**What you need to do**
Look through the entries below for the string "polygonscan", and copy each line where it is found.

.....

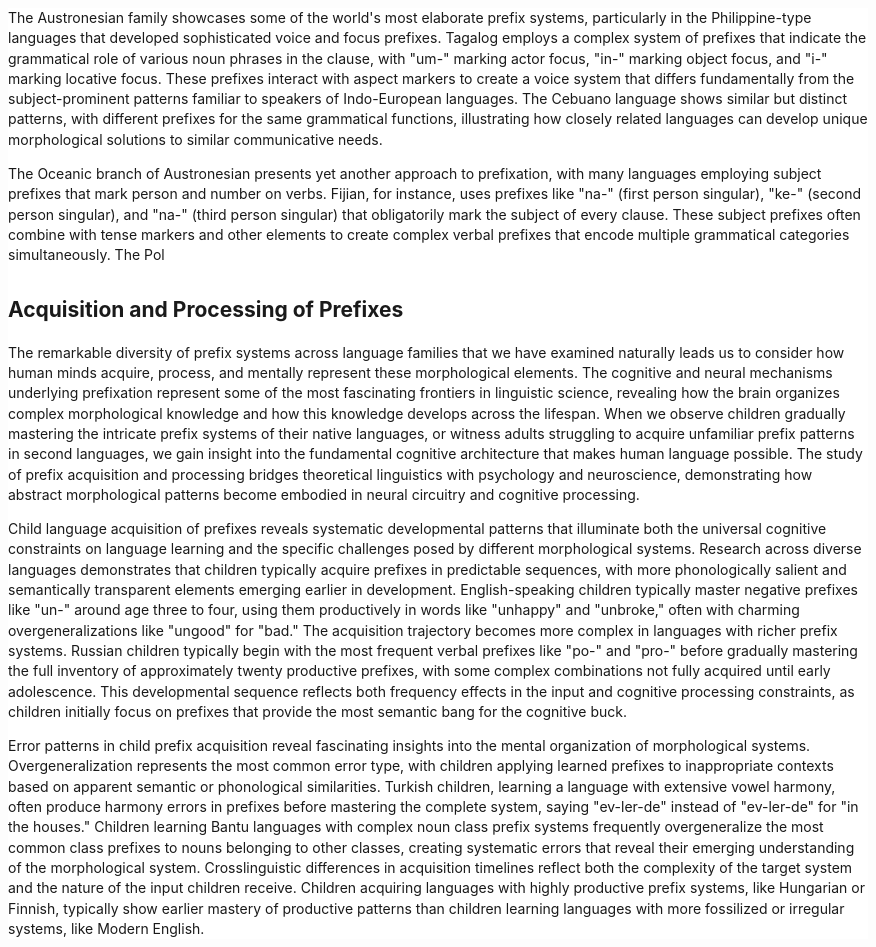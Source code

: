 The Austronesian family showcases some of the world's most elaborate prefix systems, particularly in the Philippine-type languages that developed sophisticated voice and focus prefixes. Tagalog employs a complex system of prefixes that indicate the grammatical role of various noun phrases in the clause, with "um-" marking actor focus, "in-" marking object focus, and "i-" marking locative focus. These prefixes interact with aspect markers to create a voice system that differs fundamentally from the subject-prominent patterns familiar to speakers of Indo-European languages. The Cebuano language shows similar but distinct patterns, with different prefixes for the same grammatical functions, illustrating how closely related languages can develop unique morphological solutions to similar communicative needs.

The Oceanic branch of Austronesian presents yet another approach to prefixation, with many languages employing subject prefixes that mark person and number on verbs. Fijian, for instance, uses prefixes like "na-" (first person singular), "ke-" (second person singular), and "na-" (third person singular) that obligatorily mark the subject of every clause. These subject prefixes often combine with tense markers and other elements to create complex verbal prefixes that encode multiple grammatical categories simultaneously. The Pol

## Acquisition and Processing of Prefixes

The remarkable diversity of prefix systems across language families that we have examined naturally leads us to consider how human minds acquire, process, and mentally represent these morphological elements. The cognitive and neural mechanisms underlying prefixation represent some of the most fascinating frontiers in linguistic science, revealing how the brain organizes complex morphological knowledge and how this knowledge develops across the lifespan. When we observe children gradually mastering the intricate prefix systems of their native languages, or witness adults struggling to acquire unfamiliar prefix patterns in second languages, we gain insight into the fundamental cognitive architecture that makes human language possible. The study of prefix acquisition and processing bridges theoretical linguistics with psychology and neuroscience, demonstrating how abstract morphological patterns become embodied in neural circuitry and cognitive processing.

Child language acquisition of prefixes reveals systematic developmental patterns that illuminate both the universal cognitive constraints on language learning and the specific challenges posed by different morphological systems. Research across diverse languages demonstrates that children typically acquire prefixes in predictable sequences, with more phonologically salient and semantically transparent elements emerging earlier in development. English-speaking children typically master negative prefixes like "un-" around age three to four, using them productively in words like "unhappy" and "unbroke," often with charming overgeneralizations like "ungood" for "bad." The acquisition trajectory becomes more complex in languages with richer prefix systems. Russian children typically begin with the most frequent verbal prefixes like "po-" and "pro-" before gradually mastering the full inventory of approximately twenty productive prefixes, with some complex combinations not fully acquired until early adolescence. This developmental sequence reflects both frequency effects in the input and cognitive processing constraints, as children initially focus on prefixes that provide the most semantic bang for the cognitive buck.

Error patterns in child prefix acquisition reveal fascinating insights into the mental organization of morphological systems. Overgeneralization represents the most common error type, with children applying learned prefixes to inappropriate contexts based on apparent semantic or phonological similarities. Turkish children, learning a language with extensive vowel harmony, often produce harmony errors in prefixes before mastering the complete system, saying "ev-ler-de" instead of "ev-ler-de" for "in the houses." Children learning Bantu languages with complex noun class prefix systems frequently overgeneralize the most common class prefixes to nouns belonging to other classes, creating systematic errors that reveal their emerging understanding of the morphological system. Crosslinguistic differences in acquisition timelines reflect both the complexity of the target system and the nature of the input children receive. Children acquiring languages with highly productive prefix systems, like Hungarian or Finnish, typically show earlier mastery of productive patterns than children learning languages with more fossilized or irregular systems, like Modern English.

.....

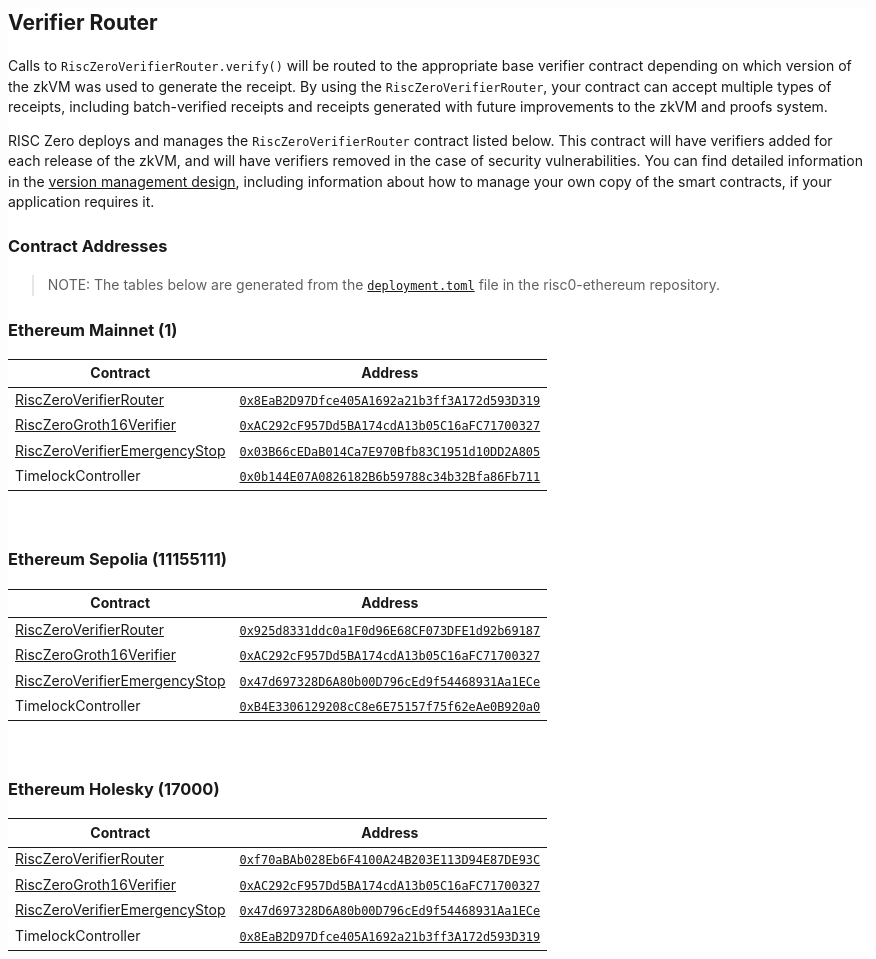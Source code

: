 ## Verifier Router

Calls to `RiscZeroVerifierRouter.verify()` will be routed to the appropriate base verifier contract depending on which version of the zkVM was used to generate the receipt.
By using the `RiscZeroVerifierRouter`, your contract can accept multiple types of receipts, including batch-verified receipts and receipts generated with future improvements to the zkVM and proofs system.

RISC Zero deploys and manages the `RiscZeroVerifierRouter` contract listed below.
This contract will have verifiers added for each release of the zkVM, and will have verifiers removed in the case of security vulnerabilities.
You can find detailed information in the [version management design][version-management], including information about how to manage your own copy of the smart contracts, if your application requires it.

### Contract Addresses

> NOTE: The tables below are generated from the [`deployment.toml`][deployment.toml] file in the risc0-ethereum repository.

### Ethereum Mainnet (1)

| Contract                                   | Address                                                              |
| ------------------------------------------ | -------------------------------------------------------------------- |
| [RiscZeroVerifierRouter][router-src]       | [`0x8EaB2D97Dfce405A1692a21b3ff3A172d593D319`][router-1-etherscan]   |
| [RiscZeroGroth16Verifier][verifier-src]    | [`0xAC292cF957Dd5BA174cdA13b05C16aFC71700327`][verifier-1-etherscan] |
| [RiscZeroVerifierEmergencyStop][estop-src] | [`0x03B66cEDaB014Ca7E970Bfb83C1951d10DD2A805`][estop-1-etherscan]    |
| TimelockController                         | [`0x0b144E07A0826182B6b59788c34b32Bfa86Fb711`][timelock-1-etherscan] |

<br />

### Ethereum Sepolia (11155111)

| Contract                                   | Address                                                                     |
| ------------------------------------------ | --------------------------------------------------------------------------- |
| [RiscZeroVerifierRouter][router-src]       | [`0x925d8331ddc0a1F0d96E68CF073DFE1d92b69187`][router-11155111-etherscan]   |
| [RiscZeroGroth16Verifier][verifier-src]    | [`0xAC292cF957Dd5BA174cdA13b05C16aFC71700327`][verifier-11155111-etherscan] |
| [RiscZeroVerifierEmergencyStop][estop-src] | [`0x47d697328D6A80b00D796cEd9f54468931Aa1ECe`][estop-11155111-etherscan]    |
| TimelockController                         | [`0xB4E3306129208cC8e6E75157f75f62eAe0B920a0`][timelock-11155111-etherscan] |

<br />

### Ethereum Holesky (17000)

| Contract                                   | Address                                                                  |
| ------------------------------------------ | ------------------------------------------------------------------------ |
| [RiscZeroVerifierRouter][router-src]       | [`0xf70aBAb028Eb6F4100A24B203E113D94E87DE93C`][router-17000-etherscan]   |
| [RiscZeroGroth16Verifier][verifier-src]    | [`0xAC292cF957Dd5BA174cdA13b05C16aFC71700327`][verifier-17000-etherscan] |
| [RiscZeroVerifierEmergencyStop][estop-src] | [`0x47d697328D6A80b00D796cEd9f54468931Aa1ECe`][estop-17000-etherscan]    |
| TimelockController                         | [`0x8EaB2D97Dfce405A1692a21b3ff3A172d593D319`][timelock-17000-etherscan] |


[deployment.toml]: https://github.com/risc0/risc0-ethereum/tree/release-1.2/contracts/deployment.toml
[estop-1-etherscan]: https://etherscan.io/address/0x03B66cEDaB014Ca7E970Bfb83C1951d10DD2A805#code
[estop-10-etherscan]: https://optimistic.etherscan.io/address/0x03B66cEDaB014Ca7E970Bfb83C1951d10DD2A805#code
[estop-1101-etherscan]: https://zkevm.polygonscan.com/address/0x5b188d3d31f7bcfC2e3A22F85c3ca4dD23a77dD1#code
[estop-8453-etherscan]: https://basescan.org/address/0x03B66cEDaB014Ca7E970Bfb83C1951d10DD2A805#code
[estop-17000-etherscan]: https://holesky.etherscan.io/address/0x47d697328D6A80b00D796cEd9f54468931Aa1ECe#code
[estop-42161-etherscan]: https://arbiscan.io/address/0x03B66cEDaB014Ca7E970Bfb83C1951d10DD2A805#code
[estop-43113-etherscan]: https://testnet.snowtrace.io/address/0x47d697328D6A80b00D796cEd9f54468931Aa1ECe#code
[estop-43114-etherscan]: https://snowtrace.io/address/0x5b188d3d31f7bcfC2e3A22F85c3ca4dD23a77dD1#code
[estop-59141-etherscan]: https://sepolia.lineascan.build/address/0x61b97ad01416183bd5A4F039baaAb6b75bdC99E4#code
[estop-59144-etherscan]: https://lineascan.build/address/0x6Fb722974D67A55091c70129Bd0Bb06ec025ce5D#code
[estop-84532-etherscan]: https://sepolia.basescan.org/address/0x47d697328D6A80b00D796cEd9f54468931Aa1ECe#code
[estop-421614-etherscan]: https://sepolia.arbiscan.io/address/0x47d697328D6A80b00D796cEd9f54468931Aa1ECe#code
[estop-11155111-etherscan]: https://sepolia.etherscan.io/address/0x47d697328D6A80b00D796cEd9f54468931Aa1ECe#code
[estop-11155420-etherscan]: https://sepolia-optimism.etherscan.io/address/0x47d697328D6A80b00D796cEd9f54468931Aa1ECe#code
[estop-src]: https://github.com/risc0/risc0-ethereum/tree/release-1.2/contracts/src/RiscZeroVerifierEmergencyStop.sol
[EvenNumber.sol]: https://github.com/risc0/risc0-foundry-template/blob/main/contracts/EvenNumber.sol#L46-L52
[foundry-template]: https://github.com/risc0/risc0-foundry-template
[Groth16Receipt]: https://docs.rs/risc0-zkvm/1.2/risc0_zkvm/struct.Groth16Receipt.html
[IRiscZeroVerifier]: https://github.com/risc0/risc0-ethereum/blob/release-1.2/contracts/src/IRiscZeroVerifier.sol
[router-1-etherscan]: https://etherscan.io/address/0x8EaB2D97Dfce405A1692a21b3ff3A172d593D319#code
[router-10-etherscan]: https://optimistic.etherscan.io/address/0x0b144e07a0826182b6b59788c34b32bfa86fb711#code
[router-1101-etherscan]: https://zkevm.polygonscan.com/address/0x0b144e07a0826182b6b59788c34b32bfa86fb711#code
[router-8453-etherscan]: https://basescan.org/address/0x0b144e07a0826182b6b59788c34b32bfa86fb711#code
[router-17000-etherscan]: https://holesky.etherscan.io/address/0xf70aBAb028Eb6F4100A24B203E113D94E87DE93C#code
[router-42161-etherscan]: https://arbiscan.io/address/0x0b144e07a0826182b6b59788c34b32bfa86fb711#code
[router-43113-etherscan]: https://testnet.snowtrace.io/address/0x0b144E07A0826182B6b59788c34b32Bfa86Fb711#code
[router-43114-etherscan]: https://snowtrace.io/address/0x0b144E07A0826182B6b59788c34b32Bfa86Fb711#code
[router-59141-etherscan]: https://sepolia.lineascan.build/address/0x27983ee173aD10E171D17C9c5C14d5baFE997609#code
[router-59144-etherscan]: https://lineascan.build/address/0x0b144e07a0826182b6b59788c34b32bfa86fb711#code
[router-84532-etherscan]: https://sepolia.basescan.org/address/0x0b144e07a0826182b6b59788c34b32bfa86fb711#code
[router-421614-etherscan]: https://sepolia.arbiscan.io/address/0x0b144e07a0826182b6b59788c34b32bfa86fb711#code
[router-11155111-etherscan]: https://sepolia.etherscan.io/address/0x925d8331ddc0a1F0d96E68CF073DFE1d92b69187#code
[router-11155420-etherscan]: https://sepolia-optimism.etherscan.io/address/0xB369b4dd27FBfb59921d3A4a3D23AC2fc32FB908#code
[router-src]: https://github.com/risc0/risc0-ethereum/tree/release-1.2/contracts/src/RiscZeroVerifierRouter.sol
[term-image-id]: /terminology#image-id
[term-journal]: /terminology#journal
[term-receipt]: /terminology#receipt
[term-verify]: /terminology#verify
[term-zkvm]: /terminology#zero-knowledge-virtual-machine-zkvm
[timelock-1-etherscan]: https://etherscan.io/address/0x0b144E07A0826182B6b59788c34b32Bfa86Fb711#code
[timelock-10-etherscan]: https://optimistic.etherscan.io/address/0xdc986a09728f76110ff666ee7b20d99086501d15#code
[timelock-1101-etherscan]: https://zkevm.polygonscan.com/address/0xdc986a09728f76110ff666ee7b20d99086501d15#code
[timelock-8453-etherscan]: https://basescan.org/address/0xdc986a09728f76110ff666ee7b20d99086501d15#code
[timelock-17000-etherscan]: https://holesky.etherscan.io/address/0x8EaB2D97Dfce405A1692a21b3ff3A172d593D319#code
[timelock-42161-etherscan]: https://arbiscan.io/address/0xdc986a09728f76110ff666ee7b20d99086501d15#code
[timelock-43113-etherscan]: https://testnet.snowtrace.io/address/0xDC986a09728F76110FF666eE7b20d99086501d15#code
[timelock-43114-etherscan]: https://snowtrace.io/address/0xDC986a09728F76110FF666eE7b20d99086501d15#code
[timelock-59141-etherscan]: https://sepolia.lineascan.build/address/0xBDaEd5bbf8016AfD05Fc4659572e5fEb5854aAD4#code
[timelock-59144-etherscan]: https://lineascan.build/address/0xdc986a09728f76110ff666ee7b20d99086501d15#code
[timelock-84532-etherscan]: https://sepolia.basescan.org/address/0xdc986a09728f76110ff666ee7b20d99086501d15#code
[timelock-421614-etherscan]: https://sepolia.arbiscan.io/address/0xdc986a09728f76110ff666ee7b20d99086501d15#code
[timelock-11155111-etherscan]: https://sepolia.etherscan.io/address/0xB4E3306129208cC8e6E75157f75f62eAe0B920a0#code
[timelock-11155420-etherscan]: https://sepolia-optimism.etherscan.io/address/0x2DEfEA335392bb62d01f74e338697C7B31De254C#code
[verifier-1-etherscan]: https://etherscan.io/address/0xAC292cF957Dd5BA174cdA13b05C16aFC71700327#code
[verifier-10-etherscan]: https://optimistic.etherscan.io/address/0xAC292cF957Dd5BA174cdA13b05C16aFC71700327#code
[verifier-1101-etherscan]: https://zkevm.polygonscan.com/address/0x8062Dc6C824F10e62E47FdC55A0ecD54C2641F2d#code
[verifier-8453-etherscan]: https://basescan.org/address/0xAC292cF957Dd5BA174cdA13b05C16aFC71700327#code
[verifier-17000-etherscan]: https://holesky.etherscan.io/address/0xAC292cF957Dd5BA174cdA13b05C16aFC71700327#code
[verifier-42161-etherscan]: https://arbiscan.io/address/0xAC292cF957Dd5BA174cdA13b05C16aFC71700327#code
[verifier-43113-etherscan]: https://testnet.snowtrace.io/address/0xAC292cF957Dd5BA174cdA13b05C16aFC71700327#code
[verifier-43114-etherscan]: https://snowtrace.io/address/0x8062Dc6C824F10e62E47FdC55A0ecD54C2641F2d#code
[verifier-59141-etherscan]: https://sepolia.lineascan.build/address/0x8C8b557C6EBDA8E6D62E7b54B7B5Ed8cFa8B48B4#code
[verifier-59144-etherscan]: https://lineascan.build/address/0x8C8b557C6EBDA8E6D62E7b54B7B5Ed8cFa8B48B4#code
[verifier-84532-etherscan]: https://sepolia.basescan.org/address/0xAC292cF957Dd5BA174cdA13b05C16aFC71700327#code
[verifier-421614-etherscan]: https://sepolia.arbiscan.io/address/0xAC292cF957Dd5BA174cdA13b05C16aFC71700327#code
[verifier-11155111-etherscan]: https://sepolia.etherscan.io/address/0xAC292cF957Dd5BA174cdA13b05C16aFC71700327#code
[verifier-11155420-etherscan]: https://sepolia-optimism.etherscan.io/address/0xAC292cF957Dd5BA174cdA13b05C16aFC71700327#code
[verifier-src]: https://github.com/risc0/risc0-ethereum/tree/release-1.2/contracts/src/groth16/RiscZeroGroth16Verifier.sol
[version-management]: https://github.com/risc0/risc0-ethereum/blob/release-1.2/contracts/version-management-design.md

.....

**Response area**
[estop-1101-etherscan]: https://zkevm.polygonscan.com/address/0x5b188d3d31f7bcfC2e3A22F85c3ca4dD23a77dD1#code
[router-1101-etherscan]: https://zkevm.polygonscan.com/address/0x0b144e07a0826182b6b59788c34b32bfa86fb711#code
[timelock-1101-etherscan]: https://zkevm.polygonscan.com/address/0xdc986a09728f76110ff666ee7b20d99086501d15#code
[verifier-1101-etherscan]: https://zkevm.polygonscan.com/address/0x8062Dc6C824F10e62E47FdC55A0ecD54C2641F2d#code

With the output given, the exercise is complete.